[Dataset entries]
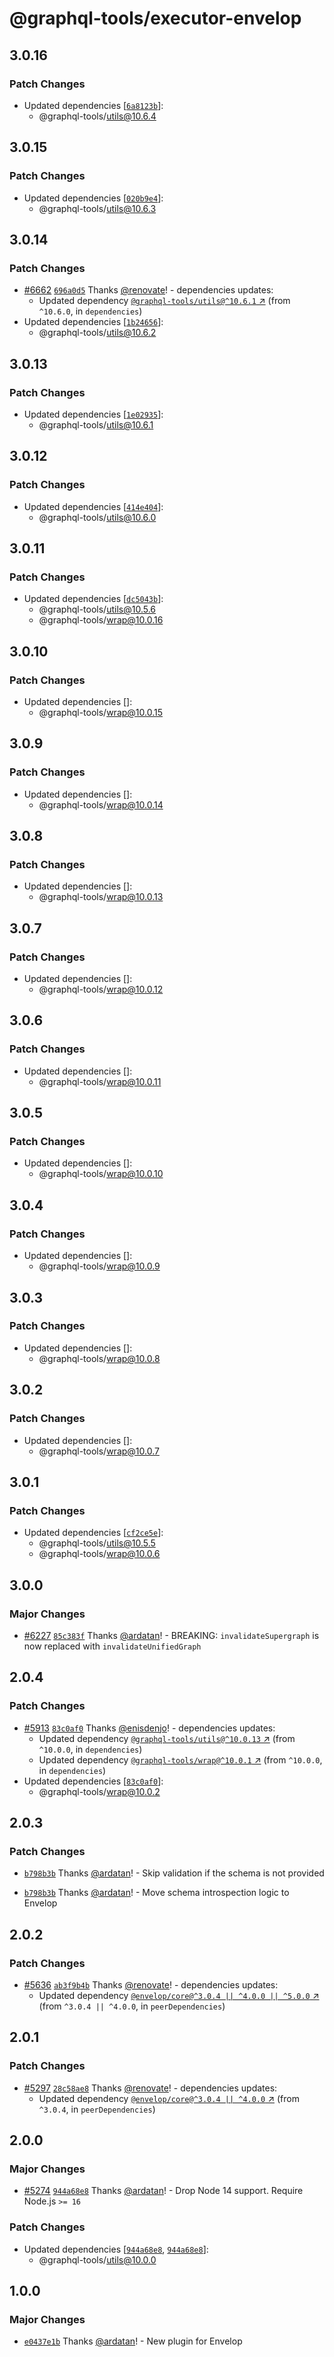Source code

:# @graphql-tools/executor-envelop

## 3.0.16

### Patch Changes

- Updated dependencies
  [[`6a8123b`](https://github.com/ardatan/graphql-tools/commit/6a8123be34d3270e4e6a628c7b4ef35fa66f52a1)]:
  - @graphql-tools/utils@10.6.4

## 3.0.15

### Patch Changes

- Updated dependencies
  [[`020b9e4`](https://github.com/ardatan/graphql-tools/commit/020b9e47b51f9847bf915de5faefe09dc04d9612)]:
  - @graphql-tools/utils@10.6.3

## 3.0.14

### Patch Changes

- [#6662](https://github.com/ardatan/graphql-tools/pull/6662)
  [`696a0d5`](https://github.com/ardatan/graphql-tools/commit/696a0d5ac9232baebe730226fe9ea9d6e3b98679)
  Thanks [@renovate](https://github.com/apps/renovate)! - dependencies updates:
  - Updated dependency
    [`@graphql-tools/utils@^10.6.1` ↗︎](https://www.npmjs.com/package/@graphql-tools/utils/v/10.6.1)
    (from `^10.6.0`, in `dependencies`)
- Updated dependencies
  [[`1b24656`](https://github.com/ardatan/graphql-tools/commit/1b24656d3d13274820e52bede56991b0c54e8060)]:
  - @graphql-tools/utils@10.6.2

## 3.0.13

### Patch Changes

- Updated dependencies
  [[`1e02935`](https://github.com/ardatan/graphql-tools/commit/1e0293562961fb12b267235e5aa6d0e83d0e7d0f)]:
  - @graphql-tools/utils@10.6.1

## 3.0.12

### Patch Changes

- Updated dependencies
  [[`414e404`](https://github.com/ardatan/graphql-tools/commit/414e404a06478ea8ddd1065bd765de14af0f6c43)]:
  - @graphql-tools/utils@10.6.0

## 3.0.11

### Patch Changes

- Updated dependencies
  [[`dc5043b`](https://github.com/ardatan/graphql-tools/commit/dc5043bb7c9afaca907c242eb6bf65e8019d79c4)]:
  - @graphql-tools/utils@10.5.6
  - @graphql-tools/wrap@10.0.16

## 3.0.10

### Patch Changes

- Updated dependencies []:
  - @graphql-tools/wrap@10.0.15

## 3.0.9

### Patch Changes

- Updated dependencies []:
  - @graphql-tools/wrap@10.0.14

## 3.0.8

### Patch Changes

- Updated dependencies []:
  - @graphql-tools/wrap@10.0.13

## 3.0.7

### Patch Changes

- Updated dependencies []:
  - @graphql-tools/wrap@10.0.12

## 3.0.6

### Patch Changes

- Updated dependencies []:
  - @graphql-tools/wrap@10.0.11

## 3.0.5

### Patch Changes

- Updated dependencies []:
  - @graphql-tools/wrap@10.0.10

## 3.0.4

### Patch Changes

- Updated dependencies []:
  - @graphql-tools/wrap@10.0.9

## 3.0.3

### Patch Changes

- Updated dependencies []:
  - @graphql-tools/wrap@10.0.8

## 3.0.2

### Patch Changes

- Updated dependencies []:
  - @graphql-tools/wrap@10.0.7

## 3.0.1

### Patch Changes

- Updated dependencies
  [[`cf2ce5e`](https://github.com/ardatan/graphql-tools/commit/cf2ce5ed4773087cc324599f2812f4fb91398b21)]:
  - @graphql-tools/utils@10.5.5
  - @graphql-tools/wrap@10.0.6

## 3.0.0

### Major Changes

- [#6227](https://github.com/ardatan/graphql-tools/pull/6227)
  [`85c383f`](https://github.com/ardatan/graphql-tools/commit/85c383fbb44eeb2a0509480d84ca0b12811bc3ca)
  Thanks [@ardatan](https://github.com/ardatan)! - BREAKING: `invalidateSupergraph` is now replaced
  with `invalidateUnifiedGraph`

## 2.0.4

### Patch Changes

- [#5913](https://github.com/ardatan/graphql-tools/pull/5913)
  [`83c0af0`](https://github.com/ardatan/graphql-tools/commit/83c0af0713ff2ce55ccfb97a1810ecfecfeab703)
  Thanks [@enisdenjo](https://github.com/enisdenjo)! - dependencies updates:
  - Updated dependency
    [`@graphql-tools/utils@^10.0.13` ↗︎](https://www.npmjs.com/package/@graphql-tools/utils/v/10.0.13)
    (from `^10.0.0`, in `dependencies`)
  - Updated dependency
    [`@graphql-tools/wrap@^10.0.1` ↗︎](https://www.npmjs.com/package/@graphql-tools/wrap/v/10.0.1)
    (from `^10.0.0`, in `dependencies`)
- Updated dependencies
  [[`83c0af0`](https://github.com/ardatan/graphql-tools/commit/83c0af0713ff2ce55ccfb97a1810ecfecfeab703)]:
  - @graphql-tools/wrap@10.0.2

## 2.0.3

### Patch Changes

- [`b798b3b`](https://github.com/ardatan/graphql-tools/commit/b798b3b0a54f634bf2dd2275ef47f5263a5ce238)
  Thanks [@ardatan](https://github.com/ardatan)! - Skip validation if the schema is not provided

- [`b798b3b`](https://github.com/ardatan/graphql-tools/commit/b798b3b0a54f634bf2dd2275ef47f5263a5ce238)
  Thanks [@ardatan](https://github.com/ardatan)! - Move schema introspection logic to Envelop

## 2.0.2

### Patch Changes

- [#5636](https://github.com/ardatan/graphql-tools/pull/5636)
  [`ab3f9b4b`](https://github.com/ardatan/graphql-tools/commit/ab3f9b4bec3b71af560ddc77a7869384ec3e4c7a)
  Thanks [@renovate](https://github.com/apps/renovate)! - dependencies updates:
  - Updated dependency
    [`@envelop/core@^3.0.4 || ^4.0.0 || ^5.0.0` ↗︎](https://www.npmjs.com/package/@envelop/core/v/3.0.4)
    (from `^3.0.4 || ^4.0.0`, in `peerDependencies`)

## 2.0.1

### Patch Changes

- [#5297](https://github.com/ardatan/graphql-tools/pull/5297)
  [`28c58ae8`](https://github.com/ardatan/graphql-tools/commit/28c58ae8cb194c64f66d162d9fa0284496a02b43)
  Thanks [@renovate](https://github.com/apps/renovate)! - dependencies updates:
  - Updated dependency
    [`@envelop/core@^3.0.4 || ^4.0.0` ↗︎](https://www.npmjs.com/package/@envelop/core/v/3.0.4)
    (from `^3.0.4`, in `peerDependencies`)

## 2.0.0

### Major Changes

- [#5274](https://github.com/ardatan/graphql-tools/pull/5274)
  [`944a68e8`](https://github.com/ardatan/graphql-tools/commit/944a68e8becf9c86b4c97fd17c372d98a285b955)
  Thanks [@ardatan](https://github.com/ardatan)! - Drop Node 14 support. Require Node.js `>= 16`

### Patch Changes

- Updated dependencies
  [[`944a68e8`](https://github.com/ardatan/graphql-tools/commit/944a68e8becf9c86b4c97fd17c372d98a285b955),
  [`944a68e8`](https://github.com/ardatan/graphql-tools/commit/944a68e8becf9c86b4c97fd17c372d98a285b955)]:
  - @graphql-tools/utils@10.0.0

## 1.0.0

### Major Changes

- [`e0437e1b`](https://github.com/ardatan/graphql-tools/commit/e0437e1b49f11e25d814fd2ad0ec663681da1702)
  Thanks [@ardatan](https://github.com/ardatan)! - New plugin for Envelop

| EXERCISE |
Show all lines in the entries above where the word "from" appears.

| ANSWER TO THIS PROBLEM |
    (from `^10.6.0`, in `dependencies`)
    (from `^10.0.0`, in `dependencies`)
    (from `^10.0.0`, in `dependencies`)
    (from `^3.0.4 || ^4.0.0`, in `peerDependencies`)
    (from `^3.0.4`, in `peerDependencies`)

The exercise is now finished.